What you are asked to do :: Go through the entries below and pick out every line with "MacOS".
Material provided: Begin
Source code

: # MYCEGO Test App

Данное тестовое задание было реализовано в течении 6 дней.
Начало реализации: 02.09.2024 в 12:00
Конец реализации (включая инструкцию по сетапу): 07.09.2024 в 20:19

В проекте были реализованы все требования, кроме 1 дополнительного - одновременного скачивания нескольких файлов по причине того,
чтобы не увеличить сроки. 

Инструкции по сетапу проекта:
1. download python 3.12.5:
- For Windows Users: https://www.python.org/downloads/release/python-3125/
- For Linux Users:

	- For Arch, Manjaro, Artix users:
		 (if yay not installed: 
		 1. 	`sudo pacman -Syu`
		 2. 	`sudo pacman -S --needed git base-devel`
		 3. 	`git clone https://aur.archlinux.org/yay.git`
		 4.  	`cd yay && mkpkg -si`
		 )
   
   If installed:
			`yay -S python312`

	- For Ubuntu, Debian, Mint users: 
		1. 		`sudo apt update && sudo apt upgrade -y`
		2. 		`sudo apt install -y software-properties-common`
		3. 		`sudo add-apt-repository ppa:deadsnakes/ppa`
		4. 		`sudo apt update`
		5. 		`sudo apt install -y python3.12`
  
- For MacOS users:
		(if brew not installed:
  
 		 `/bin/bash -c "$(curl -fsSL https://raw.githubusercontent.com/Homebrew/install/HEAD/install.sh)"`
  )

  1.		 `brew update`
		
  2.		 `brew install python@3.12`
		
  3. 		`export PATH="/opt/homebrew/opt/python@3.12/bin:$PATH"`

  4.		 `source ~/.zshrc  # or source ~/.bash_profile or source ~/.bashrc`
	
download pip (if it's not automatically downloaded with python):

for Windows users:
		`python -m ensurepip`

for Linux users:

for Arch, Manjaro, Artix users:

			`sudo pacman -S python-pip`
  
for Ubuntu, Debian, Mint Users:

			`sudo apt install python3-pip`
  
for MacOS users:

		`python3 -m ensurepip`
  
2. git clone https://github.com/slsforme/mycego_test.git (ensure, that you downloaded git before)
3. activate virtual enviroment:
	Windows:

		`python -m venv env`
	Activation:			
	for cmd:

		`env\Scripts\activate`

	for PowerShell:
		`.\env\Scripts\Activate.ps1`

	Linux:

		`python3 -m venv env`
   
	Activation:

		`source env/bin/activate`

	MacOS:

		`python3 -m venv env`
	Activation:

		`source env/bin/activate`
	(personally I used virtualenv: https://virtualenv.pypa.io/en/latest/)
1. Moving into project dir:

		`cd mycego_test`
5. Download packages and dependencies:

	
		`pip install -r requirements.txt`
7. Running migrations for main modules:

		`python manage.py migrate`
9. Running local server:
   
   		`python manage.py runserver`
Material provided: End
Task solution ::
- For MacOS users:
for MacOS users:
	MacOS:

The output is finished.